# Christie will not return/ Suspended by the Clippers



## Weasel (Oct 18, 2003)

http://www.sportsnet.ca/basketball/article.jsp?content=20070131_000215_5188



> According to a player agent, Doug Christie has signed a 10-day contract with the Los Angeles Clippers, who will face the Raptors at the Air Canada Centre on Super Bowl Sunday.
> 
> Raptors fans had been looking forward to the possibility of seeing Alvin Williams in a Clippers uniform, after the team had signed the former Raptors guard to a 10-day deal. However, it wasn't to be for Williams as that contract has expired and Los Angeles elected not to re-sign him to a second one.


----------



## qross1fan (Dec 28, 2004)

*Re: Clippers sign Doug Christie?*

He isn't much and can't do much, but provide some sort of vet leadership.


----------



## Weasel (Oct 18, 2003)

*Re: Clippers sign Doug Christie?*

The move really confuses me.
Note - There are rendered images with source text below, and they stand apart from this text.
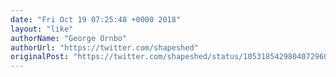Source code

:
 ```yaml
---
date: "Fri Oct 19 07:25:48 +0000 2018"
layout: "like"
authorName: "George Ornbo"
authorUrl: "https://twitter.com/shapeshed"
originalPost: "https://twitter.com/shapeshed/status/1053185429804072960"
---
```

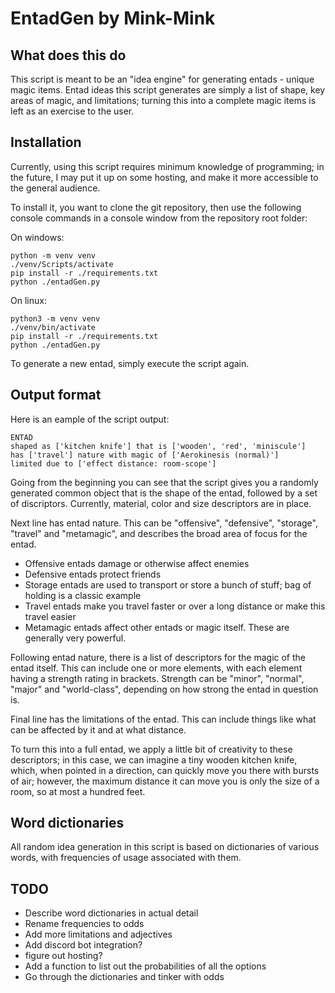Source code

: # EntadGen by Mink-Mink

## What does this do

This script is meant to be an "idea engine" for generating entads - unique magic items.
Entad ideas this script generates are simply a list of shape, key areas of magic, and limitations; turning this into a complete magic items is left as an exercise to the user.

## Installation

Currently, using this script requires minimum knowledge of programming; in the future, I may put it up on some hosting, and make it more accessible to the general audience.

To install it, you want to clone the git repository, then use the following console commands in a console window from the repository root folder:

On windows:

```
python -m venv venv
./venv/Scripts/activate
pip install -r ./requirements.txt
python ./entadGen.py
```

On linux:

```
python3 -m venv venv
./venv/bin/activate
pip install -r ./requirements.txt
python ./entadGen.py
```

To generate a new entad, simply execute the script again.

## Output format

Here is an eample of the script output:

```
ENTAD
shaped as ['kitchen knife'] that is ['wooden', 'red', 'miniscule']
has ['travel'] nature with magic of ['Aerokinesis (normal)']
limited due to ['effect distance: room-scope']
```

Going from the beginning you can see that the script gives you a randomly generated common object that is the shape of the entad, followed by a set of discriptors. Currently, material, color and size descriptors are in place.

Next line has entad nature. This can be "offensive", "defensive", "storage", "travel" and "metamagic", and describes the broad area of focus for the entad.

* Offensive entads damage or otherwise affect enemies
* Defensive entads protect friends
* Storage entads are used to transport or store a bunch of stuff; bag of holding is a classic example
* Travel entads make you travel faster or over a long distance or make this travel easier
* Metamagic entads affect other entads or magic itself. These are generally very powerful.

Following entad nature, there is a list of descriptors for the magic of the entad itself. This can include one or more elements, with each element having a strength rating in brackets. Strength can be "minor", "normal", "major" and "world-class", depending on how strong the entad in question is.

Final line has the limitations of the entad. This can include things like what can be affected by it and at what distance.

To turn this into a full entad, we apply a little bit of creativity to these descriptors; in this case, we can imagine a tiny wooden kitchen knife, which, when pointed in a direction, can quickly move you there with bursts of air; however, the maximum distance it can move you is only the size of a room, so at most a hundred feet.

## Word dictionaries

All random idea generation in this script is based on dictionaries of various words, with frequencies of usage associated with them.

## TODO

* Describe word dictionaries in actual detail
* Rename frequencies to odds
* Add more limitations and adjectives
* Add discord bot integration?
* figure out hosting?
* Add a function to list out the probabilities of all the options
* Go through the dictionaries and tinker with odds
Why a G/F? You would think the Clippers have plenty of those type of players. I was expecting maybe a PF/C to be signed.


----------



## ElMarroAfamado (Nov 1, 2005)

*Re: Clippers sign Doug Christie?*

interesting.....i still think the Clippers need an explosive SG or SF and that can propell them ....
but lets see what Doug Christie does...i kinda hate him ...that stupid thing he does like every 5 seconds when he lifts his hand in the air with a two or something HE DOES IT AFTER EVERYTHING!!


----------



## ElMarroAfamado (Nov 1, 2005)

*Re: Clippers sign Doug Christie?*

how old is he anywaY...


----------



## Weasel (Oct 18, 2003)

*Re: Clippers sign Doug Christie?*



ElMarroAfamado said:


> how old is he anywaY...


36


----------



## yamaneko (Jan 1, 2003)

*Re: Clippers sign Doug Christie?*

Another "scrub" signing by dunleavvy, but IMO, hes much better than anyone else dun has ever signed to a 10 day deal. Lets see if it works out. Dont know why we need another wing player though.


----------



## TucsonClip (Sep 2, 2002)

*Re: Clippers sign Doug Christie?*

Doug Christie? Are you kidding me... Bring in someone who CAN help. Christie provides us with nothing, especailly considering he has no game left at all.


----------



## clips_r_teh_wieners (Nov 4, 2005)

*Re: Clippers sign Doug Christie?*



TucsonClip said:


> Doug Christie? Are you kidding me... Bring in someone who CAN help. Christie provides us with nothing, especailly considering he has no game left at all.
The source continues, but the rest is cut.